*** Task inputs ***
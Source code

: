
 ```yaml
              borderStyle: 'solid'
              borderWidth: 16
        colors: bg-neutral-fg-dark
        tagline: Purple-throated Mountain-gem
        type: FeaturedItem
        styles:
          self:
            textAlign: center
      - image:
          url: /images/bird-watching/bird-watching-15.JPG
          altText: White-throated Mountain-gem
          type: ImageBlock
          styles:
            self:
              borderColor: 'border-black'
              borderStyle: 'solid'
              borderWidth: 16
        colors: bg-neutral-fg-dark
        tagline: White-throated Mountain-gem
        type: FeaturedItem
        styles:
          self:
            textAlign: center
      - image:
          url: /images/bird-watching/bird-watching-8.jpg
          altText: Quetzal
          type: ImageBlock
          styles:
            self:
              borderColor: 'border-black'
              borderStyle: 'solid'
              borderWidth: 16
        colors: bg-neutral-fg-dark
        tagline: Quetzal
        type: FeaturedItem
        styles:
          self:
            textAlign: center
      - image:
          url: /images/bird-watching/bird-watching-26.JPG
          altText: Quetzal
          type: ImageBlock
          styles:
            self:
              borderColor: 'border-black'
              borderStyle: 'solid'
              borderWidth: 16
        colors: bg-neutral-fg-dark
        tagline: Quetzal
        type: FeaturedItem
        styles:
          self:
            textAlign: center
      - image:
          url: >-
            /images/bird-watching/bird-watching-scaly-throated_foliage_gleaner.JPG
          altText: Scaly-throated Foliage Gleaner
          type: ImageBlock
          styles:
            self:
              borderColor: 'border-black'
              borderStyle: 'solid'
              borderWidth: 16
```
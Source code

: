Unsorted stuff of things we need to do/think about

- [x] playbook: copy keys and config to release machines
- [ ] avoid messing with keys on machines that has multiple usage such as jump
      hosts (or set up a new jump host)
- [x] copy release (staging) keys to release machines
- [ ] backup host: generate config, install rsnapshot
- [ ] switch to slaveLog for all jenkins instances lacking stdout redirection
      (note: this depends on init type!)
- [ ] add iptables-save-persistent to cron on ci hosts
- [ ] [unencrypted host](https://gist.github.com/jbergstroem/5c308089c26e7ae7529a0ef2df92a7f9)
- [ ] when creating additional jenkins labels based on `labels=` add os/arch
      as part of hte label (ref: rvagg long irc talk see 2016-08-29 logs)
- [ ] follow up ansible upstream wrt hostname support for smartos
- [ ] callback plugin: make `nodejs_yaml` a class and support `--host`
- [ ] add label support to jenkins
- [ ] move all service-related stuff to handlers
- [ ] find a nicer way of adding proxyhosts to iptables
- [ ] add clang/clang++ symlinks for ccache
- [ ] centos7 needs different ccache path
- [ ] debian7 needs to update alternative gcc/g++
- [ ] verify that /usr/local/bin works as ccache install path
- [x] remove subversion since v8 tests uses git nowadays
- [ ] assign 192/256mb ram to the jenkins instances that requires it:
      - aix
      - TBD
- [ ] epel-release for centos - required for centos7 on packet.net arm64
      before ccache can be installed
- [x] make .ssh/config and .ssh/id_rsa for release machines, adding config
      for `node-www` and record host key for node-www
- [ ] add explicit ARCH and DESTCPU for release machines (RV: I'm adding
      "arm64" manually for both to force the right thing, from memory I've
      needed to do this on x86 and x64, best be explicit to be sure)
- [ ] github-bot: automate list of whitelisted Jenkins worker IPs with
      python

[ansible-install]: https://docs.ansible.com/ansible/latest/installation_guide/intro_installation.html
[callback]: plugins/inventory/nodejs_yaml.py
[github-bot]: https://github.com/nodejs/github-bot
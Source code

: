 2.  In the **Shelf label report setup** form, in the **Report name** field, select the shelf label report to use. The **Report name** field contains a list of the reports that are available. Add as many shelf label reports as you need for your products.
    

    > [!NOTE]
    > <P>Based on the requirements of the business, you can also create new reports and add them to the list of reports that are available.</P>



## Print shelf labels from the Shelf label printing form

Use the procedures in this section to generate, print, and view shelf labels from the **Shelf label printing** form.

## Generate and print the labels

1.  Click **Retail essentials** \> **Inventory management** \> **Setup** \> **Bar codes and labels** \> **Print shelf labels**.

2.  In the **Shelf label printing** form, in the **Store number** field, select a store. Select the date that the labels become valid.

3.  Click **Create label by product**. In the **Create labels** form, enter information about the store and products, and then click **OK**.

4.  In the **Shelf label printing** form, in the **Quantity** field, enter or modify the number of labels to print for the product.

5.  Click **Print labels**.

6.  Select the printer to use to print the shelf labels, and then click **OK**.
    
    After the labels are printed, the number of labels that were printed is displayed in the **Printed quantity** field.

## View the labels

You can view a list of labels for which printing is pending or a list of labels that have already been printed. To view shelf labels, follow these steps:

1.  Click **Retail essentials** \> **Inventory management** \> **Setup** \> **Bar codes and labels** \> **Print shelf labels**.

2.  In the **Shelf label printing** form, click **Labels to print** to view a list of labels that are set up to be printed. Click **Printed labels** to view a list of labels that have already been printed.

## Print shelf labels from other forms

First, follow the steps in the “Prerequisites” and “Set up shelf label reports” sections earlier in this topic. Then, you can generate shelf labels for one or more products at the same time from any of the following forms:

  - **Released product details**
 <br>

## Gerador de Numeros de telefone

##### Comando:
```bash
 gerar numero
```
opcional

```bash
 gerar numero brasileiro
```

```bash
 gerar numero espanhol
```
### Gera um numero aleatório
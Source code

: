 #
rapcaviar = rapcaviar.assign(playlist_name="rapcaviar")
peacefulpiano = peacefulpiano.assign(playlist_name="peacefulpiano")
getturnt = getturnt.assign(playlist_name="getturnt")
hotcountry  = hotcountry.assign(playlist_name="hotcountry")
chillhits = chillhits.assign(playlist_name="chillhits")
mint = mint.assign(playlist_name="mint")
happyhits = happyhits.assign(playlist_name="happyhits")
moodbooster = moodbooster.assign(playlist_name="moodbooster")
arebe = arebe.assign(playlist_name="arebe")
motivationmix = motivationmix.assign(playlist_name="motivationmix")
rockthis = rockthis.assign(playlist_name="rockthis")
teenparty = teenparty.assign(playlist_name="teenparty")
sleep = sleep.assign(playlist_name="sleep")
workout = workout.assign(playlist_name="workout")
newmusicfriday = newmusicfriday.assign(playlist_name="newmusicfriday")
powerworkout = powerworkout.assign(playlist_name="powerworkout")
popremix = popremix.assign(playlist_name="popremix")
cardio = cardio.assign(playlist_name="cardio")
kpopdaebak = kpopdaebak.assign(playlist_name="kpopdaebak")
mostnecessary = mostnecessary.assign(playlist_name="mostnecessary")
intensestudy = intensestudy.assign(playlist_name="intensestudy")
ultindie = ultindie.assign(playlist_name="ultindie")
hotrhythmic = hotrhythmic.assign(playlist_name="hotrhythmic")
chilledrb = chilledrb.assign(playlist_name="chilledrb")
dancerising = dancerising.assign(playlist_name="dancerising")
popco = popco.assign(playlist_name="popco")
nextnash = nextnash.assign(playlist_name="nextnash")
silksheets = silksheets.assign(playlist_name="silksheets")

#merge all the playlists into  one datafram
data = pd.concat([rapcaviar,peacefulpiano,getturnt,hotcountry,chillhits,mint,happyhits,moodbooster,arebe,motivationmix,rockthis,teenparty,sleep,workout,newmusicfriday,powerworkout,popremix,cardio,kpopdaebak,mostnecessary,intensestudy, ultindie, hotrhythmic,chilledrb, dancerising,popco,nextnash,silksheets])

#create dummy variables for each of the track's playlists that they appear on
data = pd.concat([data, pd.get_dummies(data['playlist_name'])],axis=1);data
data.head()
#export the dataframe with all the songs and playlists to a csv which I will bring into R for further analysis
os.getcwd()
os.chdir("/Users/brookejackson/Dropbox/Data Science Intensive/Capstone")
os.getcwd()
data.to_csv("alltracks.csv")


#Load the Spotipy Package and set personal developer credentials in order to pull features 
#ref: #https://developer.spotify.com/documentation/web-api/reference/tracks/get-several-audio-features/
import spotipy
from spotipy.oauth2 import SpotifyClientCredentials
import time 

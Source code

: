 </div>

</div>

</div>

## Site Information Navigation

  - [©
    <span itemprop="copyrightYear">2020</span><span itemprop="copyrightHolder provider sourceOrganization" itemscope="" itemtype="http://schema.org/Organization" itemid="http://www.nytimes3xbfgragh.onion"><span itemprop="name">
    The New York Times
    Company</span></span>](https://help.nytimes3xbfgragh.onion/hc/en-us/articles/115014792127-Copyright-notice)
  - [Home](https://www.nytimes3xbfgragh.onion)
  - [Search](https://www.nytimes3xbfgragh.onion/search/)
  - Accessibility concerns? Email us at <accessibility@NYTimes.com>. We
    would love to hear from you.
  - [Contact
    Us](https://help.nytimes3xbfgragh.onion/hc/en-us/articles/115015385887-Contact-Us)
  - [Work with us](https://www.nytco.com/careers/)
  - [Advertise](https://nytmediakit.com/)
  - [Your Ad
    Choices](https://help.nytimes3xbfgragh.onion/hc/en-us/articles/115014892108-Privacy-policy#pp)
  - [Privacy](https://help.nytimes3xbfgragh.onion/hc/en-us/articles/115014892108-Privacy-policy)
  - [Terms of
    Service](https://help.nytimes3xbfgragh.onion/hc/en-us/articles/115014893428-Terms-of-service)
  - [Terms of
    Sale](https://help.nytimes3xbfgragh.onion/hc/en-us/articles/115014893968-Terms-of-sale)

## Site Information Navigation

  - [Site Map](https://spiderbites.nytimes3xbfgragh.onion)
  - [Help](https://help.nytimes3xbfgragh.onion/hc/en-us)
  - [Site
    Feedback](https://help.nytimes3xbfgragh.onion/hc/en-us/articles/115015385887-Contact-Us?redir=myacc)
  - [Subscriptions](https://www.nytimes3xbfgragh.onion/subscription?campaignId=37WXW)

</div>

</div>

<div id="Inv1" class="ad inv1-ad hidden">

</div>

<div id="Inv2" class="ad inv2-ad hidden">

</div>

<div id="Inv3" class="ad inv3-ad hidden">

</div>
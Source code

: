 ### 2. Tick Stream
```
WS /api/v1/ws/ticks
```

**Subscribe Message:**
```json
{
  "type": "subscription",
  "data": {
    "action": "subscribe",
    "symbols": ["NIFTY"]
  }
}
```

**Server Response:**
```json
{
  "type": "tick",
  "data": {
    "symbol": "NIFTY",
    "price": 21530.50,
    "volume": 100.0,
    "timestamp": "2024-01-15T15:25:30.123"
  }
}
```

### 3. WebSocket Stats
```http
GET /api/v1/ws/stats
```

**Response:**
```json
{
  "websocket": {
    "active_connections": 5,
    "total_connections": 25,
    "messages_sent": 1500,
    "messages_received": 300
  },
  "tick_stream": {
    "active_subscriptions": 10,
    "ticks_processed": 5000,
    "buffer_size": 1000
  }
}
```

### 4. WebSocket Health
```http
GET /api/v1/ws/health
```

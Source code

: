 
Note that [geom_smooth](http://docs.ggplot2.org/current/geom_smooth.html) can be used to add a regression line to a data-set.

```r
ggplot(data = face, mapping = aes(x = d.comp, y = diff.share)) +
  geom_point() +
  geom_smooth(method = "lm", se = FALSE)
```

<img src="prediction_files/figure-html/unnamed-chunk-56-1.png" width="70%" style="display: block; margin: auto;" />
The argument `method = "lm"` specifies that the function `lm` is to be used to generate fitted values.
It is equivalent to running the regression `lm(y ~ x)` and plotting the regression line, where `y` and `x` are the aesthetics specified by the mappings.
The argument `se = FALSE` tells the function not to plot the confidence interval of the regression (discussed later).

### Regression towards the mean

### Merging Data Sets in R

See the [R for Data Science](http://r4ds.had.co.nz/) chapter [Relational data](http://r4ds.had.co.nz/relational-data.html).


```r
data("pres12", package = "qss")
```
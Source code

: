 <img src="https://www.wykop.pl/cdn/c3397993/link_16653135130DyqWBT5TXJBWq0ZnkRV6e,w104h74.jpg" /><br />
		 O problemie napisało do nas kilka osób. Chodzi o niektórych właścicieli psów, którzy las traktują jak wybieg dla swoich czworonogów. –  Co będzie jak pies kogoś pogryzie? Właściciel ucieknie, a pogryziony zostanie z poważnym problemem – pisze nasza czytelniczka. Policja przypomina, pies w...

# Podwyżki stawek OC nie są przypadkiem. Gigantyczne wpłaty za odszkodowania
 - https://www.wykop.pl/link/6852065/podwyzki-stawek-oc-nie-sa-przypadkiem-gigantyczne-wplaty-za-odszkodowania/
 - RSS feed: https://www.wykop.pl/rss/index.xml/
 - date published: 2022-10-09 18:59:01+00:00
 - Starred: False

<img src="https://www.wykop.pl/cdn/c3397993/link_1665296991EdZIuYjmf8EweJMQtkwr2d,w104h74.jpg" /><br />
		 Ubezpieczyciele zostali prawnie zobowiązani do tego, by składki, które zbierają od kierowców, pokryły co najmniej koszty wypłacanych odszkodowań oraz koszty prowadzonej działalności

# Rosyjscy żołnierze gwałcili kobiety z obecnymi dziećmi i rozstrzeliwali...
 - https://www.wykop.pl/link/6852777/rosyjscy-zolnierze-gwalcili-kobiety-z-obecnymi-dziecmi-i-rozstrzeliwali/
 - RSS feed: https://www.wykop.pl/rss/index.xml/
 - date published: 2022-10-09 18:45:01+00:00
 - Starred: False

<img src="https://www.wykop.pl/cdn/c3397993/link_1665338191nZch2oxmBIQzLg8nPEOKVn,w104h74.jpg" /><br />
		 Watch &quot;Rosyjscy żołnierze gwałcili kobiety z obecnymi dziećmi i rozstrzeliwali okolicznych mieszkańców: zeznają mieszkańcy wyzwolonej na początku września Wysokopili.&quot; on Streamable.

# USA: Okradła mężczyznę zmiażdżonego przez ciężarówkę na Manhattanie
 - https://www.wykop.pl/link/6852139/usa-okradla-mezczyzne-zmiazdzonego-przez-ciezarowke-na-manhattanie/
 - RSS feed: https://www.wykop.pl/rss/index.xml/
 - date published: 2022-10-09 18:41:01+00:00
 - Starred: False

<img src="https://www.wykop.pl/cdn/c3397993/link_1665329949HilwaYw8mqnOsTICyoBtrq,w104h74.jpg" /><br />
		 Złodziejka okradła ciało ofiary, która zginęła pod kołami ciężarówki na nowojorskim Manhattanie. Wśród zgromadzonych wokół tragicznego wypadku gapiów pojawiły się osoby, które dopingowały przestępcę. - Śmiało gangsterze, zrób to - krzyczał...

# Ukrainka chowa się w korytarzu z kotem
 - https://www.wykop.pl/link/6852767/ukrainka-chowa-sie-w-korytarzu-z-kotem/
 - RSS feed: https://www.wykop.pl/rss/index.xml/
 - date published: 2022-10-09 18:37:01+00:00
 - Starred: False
*** End of Task inputs ***
* **Task instructions**: From the records above, retype only the lines starting at the line that contains "that are available.</P>" and ending at the line that contains "labels, and then click **OK**.", both included.

* **Output of the task**:
    > <P>Based on the requirements of the business, you can also create new reports and add them to the list of reports that are available.</P>



## Print shelf labels from the Shelf label printing form

Use the procedures in this section to generate, print, and view shelf labels from the **Shelf label printing** form.

## Generate and print the labels

1.  Click **Retail essentials** \> **Inventory management** \> **Setup** \> **Bar codes and labels** \> **Print shelf labels**.

2.  In the **Shelf label printing** form, in the **Store number** field, select a store. Select the date that the labels become valid.

3.  Click **Create label by product**. In the **Create labels** form, enter information about the store and products, and then click **OK**.

4.  In the **Shelf label printing** form, in the **Quantity** field, enter or modify the number of labels to print for the product.

5.  Click **Print labels**.

6.  Select the printer to use to print the shelf labels, and then click **OK**.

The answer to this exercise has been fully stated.